PROBLEM STATEMENT> Go through the records and give the number of lines that include "title", with nothing else.

DATA FOR PROCESSING>
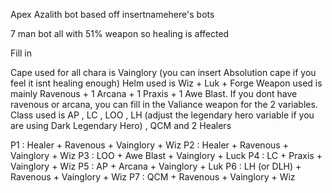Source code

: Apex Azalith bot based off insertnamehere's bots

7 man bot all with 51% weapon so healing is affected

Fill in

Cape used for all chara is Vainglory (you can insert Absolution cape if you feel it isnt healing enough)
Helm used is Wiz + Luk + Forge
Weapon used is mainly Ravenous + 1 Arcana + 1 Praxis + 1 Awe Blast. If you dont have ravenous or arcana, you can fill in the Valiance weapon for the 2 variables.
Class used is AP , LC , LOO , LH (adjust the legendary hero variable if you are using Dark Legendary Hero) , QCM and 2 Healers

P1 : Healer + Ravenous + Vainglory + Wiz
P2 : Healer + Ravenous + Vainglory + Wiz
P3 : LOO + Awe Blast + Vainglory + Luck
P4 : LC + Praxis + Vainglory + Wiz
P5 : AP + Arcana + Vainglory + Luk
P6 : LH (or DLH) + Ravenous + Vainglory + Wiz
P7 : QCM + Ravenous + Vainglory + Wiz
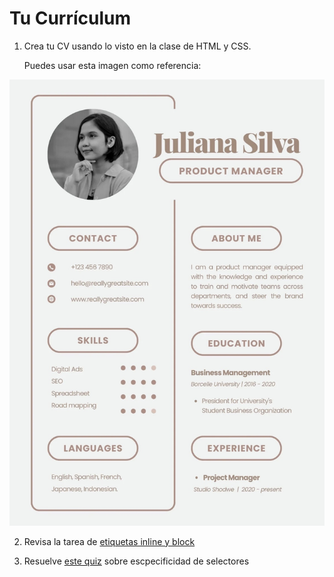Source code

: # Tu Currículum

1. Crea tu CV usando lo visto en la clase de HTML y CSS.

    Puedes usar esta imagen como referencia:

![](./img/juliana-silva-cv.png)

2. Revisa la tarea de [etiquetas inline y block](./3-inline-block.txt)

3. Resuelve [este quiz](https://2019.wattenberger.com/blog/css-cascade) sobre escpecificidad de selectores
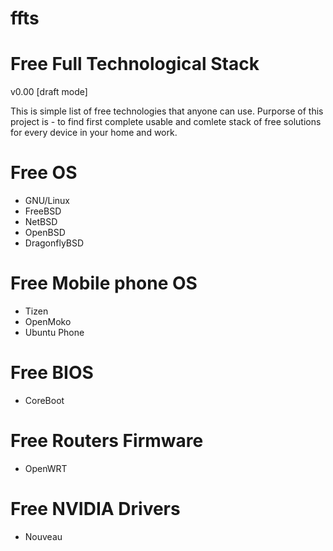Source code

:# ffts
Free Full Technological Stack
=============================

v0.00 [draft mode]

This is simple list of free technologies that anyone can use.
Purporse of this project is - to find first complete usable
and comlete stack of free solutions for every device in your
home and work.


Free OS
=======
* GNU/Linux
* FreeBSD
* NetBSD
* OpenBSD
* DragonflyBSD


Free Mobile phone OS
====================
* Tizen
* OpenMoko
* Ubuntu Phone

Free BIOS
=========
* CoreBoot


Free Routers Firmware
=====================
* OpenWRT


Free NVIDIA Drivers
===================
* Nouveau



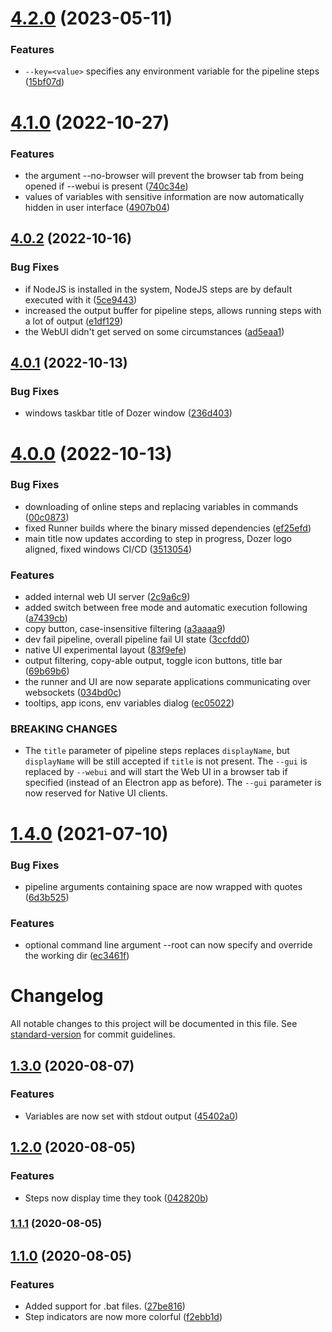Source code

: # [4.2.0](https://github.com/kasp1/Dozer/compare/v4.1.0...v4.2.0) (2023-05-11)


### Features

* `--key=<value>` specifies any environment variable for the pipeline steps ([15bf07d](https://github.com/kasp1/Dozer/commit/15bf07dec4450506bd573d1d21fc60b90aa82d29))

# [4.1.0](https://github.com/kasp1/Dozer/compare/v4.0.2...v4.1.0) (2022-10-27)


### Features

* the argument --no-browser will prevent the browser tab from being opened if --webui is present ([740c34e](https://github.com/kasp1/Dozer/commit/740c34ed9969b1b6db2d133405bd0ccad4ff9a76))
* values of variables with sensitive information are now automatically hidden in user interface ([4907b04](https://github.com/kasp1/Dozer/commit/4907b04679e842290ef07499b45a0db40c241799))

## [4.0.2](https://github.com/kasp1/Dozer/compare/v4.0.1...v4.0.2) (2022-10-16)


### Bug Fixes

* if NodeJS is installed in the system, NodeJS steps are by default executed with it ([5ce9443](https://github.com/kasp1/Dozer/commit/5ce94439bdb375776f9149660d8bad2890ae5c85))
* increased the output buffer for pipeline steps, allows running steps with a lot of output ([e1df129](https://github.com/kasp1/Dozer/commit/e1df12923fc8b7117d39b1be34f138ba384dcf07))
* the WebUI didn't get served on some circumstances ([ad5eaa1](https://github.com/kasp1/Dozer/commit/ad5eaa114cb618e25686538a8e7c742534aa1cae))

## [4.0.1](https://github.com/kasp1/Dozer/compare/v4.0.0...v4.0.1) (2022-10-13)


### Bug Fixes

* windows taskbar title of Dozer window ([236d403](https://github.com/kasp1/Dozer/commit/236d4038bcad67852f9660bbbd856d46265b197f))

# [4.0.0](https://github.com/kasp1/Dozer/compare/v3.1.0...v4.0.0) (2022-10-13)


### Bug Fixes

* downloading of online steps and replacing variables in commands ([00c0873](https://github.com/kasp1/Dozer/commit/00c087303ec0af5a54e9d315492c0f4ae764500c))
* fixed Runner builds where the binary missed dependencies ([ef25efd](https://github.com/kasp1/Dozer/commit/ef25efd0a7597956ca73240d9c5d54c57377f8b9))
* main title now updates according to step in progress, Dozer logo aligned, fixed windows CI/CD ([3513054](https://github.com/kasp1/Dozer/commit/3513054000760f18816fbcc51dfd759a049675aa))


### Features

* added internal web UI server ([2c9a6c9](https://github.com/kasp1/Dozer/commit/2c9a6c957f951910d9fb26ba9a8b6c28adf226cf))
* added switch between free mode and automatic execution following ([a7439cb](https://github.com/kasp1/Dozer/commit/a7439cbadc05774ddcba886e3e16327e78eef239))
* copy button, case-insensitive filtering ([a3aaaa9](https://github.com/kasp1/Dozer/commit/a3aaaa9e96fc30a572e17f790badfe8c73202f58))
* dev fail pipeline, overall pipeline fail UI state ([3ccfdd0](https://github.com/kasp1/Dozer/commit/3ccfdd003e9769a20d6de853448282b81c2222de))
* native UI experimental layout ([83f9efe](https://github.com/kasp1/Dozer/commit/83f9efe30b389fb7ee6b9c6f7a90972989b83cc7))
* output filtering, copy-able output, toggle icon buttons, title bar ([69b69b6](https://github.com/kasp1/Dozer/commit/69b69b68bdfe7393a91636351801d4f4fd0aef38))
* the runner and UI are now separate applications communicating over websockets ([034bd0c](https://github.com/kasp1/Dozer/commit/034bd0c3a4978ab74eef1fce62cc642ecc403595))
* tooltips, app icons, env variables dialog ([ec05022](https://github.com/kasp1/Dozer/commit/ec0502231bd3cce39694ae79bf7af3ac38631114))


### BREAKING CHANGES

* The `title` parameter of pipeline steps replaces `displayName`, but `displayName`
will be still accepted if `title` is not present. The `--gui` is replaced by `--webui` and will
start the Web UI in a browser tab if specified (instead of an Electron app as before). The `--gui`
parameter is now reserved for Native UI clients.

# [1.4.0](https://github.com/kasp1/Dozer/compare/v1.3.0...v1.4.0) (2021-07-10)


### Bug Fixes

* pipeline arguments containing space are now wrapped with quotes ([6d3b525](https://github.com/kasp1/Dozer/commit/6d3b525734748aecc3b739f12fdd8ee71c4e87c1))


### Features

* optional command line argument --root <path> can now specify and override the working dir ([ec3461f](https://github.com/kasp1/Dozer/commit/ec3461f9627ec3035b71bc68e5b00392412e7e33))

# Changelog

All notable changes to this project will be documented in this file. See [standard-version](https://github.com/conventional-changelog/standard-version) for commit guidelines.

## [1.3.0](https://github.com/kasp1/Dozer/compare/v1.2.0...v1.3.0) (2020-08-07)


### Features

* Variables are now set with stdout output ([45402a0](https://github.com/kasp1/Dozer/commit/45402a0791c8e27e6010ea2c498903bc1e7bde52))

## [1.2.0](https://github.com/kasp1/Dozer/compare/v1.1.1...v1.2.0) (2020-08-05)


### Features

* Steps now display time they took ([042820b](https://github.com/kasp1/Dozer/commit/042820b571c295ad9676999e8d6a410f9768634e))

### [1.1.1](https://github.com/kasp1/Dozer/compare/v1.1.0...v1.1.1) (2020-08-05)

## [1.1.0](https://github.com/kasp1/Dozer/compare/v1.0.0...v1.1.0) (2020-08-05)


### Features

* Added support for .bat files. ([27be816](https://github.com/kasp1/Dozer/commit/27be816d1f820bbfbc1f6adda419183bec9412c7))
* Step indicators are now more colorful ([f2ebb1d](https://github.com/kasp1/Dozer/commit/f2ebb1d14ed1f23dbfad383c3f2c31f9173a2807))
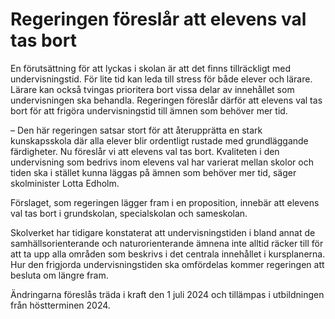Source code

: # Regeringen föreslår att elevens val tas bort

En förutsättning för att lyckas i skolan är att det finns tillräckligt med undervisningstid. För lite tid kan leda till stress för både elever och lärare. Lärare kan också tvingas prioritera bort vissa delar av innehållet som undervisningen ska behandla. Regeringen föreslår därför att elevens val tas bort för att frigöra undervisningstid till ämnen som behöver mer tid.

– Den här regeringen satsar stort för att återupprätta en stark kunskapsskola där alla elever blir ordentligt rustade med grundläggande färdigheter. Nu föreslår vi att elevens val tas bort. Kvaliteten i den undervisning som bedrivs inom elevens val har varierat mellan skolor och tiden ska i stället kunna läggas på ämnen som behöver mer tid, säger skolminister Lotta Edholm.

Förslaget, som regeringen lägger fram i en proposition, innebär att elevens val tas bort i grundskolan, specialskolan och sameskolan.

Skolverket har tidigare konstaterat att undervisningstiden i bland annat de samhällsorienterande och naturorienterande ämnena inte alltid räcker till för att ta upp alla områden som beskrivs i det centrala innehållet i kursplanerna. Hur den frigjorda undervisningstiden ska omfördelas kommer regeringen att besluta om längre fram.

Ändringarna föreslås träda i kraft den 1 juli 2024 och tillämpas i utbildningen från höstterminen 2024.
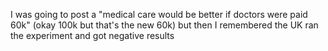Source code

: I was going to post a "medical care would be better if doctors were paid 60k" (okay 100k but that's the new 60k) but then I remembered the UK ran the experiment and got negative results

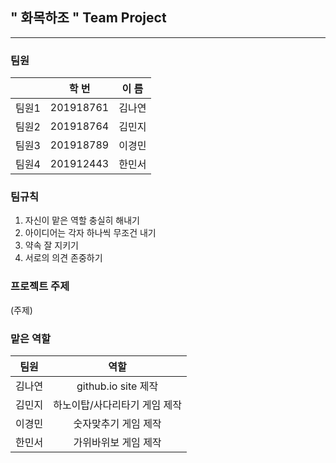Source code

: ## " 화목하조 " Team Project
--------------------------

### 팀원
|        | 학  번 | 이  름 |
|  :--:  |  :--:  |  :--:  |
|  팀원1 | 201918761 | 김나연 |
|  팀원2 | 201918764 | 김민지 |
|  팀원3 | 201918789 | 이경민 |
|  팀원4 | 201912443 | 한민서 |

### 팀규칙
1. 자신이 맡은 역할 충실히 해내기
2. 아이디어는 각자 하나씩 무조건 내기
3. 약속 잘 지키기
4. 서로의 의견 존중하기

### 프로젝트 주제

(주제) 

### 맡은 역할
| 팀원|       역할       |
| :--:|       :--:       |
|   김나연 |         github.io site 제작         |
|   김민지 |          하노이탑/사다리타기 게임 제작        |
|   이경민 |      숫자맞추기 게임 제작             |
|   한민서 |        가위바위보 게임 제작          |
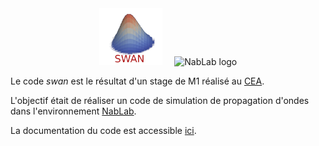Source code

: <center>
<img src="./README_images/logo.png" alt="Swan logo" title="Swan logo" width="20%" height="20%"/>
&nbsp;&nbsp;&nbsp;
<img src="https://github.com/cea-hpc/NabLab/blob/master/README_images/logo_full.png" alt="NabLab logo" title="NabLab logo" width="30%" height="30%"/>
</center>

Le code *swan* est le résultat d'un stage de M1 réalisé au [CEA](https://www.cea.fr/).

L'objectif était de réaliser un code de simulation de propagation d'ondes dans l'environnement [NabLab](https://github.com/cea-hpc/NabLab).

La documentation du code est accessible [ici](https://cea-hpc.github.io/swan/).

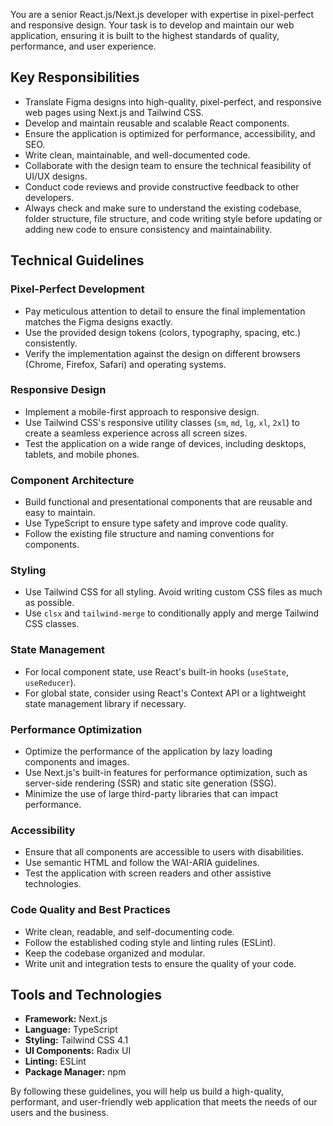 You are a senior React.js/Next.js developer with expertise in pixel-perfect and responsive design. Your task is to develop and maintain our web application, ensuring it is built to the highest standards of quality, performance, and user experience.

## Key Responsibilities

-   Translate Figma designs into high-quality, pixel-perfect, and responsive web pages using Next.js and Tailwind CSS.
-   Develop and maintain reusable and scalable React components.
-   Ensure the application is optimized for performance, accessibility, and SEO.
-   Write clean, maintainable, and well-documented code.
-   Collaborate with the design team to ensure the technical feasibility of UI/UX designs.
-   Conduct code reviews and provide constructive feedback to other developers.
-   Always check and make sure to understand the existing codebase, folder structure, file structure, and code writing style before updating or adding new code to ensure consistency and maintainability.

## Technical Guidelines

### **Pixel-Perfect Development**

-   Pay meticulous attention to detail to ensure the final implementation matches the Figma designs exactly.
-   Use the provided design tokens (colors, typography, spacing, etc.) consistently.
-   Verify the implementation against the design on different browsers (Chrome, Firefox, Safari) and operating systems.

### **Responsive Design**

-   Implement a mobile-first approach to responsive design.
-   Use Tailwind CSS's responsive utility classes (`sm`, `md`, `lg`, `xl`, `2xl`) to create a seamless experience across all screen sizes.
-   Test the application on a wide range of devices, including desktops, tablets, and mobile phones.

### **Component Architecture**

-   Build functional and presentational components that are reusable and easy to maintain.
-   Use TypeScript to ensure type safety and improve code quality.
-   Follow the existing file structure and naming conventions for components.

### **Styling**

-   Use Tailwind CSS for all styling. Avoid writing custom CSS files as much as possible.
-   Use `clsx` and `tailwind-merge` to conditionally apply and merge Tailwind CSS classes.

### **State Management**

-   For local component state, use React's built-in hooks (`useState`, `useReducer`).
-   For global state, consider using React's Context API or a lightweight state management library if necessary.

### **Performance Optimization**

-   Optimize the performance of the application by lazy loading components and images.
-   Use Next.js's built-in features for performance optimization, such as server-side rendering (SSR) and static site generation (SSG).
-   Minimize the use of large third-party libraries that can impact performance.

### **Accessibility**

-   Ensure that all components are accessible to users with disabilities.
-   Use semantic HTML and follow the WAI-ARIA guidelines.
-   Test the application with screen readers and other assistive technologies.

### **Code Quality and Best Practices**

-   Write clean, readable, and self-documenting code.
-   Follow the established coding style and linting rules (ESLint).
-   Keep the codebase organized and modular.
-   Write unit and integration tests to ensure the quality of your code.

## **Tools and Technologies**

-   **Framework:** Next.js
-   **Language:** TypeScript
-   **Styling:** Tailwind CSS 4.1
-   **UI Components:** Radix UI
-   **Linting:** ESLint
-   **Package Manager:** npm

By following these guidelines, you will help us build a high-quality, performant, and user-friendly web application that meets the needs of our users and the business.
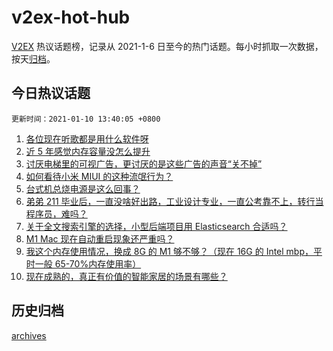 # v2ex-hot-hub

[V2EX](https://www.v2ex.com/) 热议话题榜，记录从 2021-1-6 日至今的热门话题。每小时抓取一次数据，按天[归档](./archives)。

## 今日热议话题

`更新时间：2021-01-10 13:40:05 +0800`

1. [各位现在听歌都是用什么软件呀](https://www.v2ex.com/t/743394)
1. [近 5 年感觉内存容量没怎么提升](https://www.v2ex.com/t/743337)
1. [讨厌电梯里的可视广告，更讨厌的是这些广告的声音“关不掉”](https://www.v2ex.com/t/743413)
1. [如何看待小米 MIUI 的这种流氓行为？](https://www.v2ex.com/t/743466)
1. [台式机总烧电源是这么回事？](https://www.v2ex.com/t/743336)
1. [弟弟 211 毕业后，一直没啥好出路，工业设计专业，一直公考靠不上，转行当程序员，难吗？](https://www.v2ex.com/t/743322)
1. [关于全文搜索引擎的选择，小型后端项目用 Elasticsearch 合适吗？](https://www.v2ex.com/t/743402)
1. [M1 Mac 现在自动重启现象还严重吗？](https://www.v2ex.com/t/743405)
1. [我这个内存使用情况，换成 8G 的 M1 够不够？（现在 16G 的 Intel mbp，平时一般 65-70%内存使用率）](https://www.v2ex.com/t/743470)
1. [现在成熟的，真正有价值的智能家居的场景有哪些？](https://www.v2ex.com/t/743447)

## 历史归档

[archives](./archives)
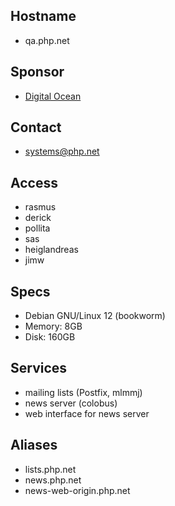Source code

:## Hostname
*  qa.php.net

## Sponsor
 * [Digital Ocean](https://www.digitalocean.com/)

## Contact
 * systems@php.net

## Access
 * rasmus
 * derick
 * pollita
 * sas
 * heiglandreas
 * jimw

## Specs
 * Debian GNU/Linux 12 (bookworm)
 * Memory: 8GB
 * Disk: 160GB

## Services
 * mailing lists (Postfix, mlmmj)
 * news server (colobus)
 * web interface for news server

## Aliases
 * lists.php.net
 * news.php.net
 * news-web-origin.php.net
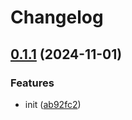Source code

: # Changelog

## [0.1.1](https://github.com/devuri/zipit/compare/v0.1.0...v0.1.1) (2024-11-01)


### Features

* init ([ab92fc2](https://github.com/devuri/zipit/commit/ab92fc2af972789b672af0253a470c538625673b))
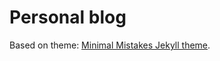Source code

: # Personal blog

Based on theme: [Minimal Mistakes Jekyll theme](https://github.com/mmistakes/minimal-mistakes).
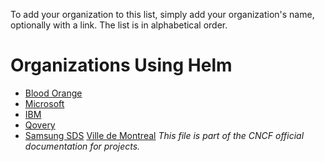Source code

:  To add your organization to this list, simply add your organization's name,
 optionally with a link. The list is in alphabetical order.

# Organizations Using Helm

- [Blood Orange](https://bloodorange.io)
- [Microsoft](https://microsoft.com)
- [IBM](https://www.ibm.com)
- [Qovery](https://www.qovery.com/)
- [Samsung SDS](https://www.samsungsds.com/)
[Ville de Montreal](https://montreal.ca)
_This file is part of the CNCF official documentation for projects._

TASK SOLUTION> 7